I must beg your forgiveness for considering this hyperbolic at best. And if it isn't hyperbolic...wow. I just don't really know what to say about you being constantly driven crazy by something so utterly mild and even prosaic as this. It, quite honestly, sounds like a serious problem, if that's the case.
So...the DM...the person with phenomenal cosmic power, "Ultimate Authority," the one who can will literally anything into existence...they're the one who has no options. Are you really sure about that? I don't really see how that works here.
Also, the dichotomy isn't false if you're the one who presented it. I didn't invent anything there; I literally just applied your own logic quite simply to the two cases at hand (player's fun is lessened without [insert race here], DM's fun is lessened with it). If the dichotomy is false, it indicates there's something wrong with that underlying logic--because the dichotomy was trivially easy to produce.
You may not see it as such, but it really is. Having relative differences like this can mean it is possible to resolve the conflict through other means. "If I play an X, but do so with a Y which you've said you find awesome, is that okay?" type thing. When it is no longer all-or-nothing, it becomes possible to have answers that aren't zero-sum games.
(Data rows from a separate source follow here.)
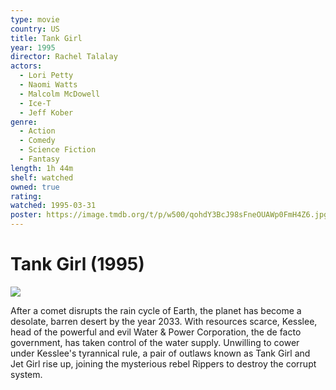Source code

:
 ```yaml
---
type: movie
country: US
title: Tank Girl
year: 1995
director: Rachel Talalay
actors:
  - Lori Petty
  - Naomi Watts
  - Malcolm McDowell
  - Ice-T
  - Jeff Kober
genre:
  - Action
  - Comedy
  - Science Fiction
  - Fantasy
length: 1h 44m
shelf: watched
owned: true
rating:
watched: 1995-03-31
poster: https://image.tmdb.org/t/p/w500/qohdY3BcJ98sFneOUAWp0FmH4Z6.jpg
---
```


# Tank Girl (1995)

![](https://image.tmdb.org/t/p/w500/qohdY3BcJ98sFneOUAWp0FmH4Z6.jpg)

After a comet disrupts the rain cycle of Earth, the planet has become a desolate, barren desert by the year 2033. With resources scarce, Kesslee, head of the powerful and evil Water & Power Corporation, the de facto government, has taken control of the water supply. Unwilling to cower under Kesslee's tyrannical rule, a pair of outlaws known as Tank Girl and Jet Girl rise up, joining the mysterious rebel Rippers to destroy the corrupt system.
That's a distinction I almost can't capture, it's so vast; diplomacy becomes nigh-infinitely easier when you can trade concessions on different things rather than having to exclusively determine the acceptable midpoint on each and every thing. If my tax cuts can be palatable to you if I include shifting some of the (overall-reduced) budget to education, suddenly things that were absolute no-go before become not only possible but relatively easy to achieve.
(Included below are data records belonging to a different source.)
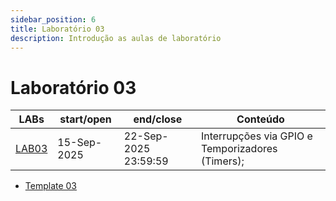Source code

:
 ```yaml
---
sidebar_position: 6
title: Laboratório 03
description: Introdução as aulas de laboratório
---
```


# Laboratório 03

| LABs                 | start/open  | end/close            | Conteúdo                                         |
| -------------------- | ----------- | -------------------- | ------------------------------------------------ |
| [LAB03](/labs/lab03) | 15-Sep-2025 | 22-Sep-2025 23:59:59 | Interrupções via GPIO e Temporizadores (Timers); |

- [Template 03](https://github.com/ELT73A-LAB-TPL/LAB03)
And I really think that level of being unilateral is inappropriate most of the time.
My words have gotten heated at various points in this thread, so I want to thank you very sincerely for this. It is not easy to be magnanimous, but you're doing so. I truly appreciate you doing this.
1. No, because D&D isn't literature and literature isn't D&D. They support each other, they reference each other, but they are not the same thing, and there are things you can do in either one that won't fly in the other.
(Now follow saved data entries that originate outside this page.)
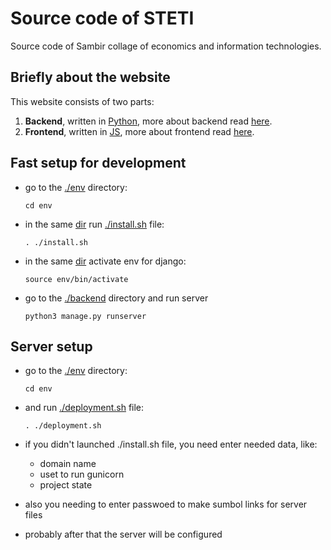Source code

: # **Source code of STETI**

Source code of Sambir collage of economics and information technologies.

## **Briefly about the website**

This website consists of two parts:

1. **Backend**, written in [Python](https://python.org/ "Python website"), more about backend read [here](./backend/README.md "Backend documentation").  
2. **Frontend**, written in [JS](https://developer.mozilla.org/en-US/docs/Web/JavaScript "JS website"), more about frontend read [here](./frontend/README.md "Backend documentation").  

## **Fast setup for development**

- go to the [./env](./env "link to the env dir") directory:

    ```shell
    cd env
    ```

- in the same [dir](./env "link to the env dir") run [./install.sh](./env/install.sh "link to the install.sh file") file:

    ```shell
    . ./install.sh
    ```

- in the same [dir](./env "link to the env dir") activate env for django:

    ```shell
    source env/bin/activate
    ```

- go to the [./backend](./backend "link to the env dir") directory and run server

    ```shell
    python3 manage.py runserver
    ```

## **Server setup**

- go to the [./env](./env "link to the env dir") directory:

    ```shell
    cd env
    ```

- and run [./deployment.sh](./env/deployment.sh "link to the deployment.sh file") file:

    ```shell
    . ./deployment.sh
    ```

- if you didn't launched ./install.sh file, you need enter needed data, like:

  - domain name
  - uset to run gunicorn
  - project state

- also you needing to enter passwoed to make sumbol links for server files
- probably after that the server will be configured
2. No, because even if this were a campaign, as I've said numerous times, sometimes the answer really is "no." My beef is with leaping to "no" without either a fair hearing (which means being open to persuasion), or sitting down and explaining why you cannot be persuaded and trying to find another approach (which, as Maxperson said, is pretty close to where he's at.)
3. No, because "guns'n'ammo" are not part of the Player's Handbook for any edition I've played. Things in the PHB, and things part of the well-known cultural background for D&D, are fair game for "thinking they're more likely than not to be playable." Things outside that, even if they're in the DMG, are not appropriate for such belief that they're likely.
4. No, because things after the campaign has already begun are different from things that are worked out during the initial "putting together the campaign" process. (And yes, this means "joined a game in progress" players are at something of a disadvantage, but that's a price I am willing to accept.)
5. No, because if the player really is going to become a petulant brat about it, the DM is well within her rights to show that player to the door. I just see a parallelism between that and behaviors that real DMs can and (unfortunately) sometimes do engage in, and which the players would be well within their rights to call out too.
That is why what you've said is a false equivalency. Well, I'm sure there are other reasons. But the above are reasonably comprehensive, I hope.
Yet the knight, which can actually fly (moving while passing "over" enemy pieces in the way), is considered a substantially weaker piece than the queen or rook (and only equal to the bishop). In fact, both knights combined aren't worth the same as the queen!
Guns and ammo exist in one of the core rulebooks of D&D.
Also, the knight is still limited to certain planes of movement. What those planes are is irrelevant to the ability to access them.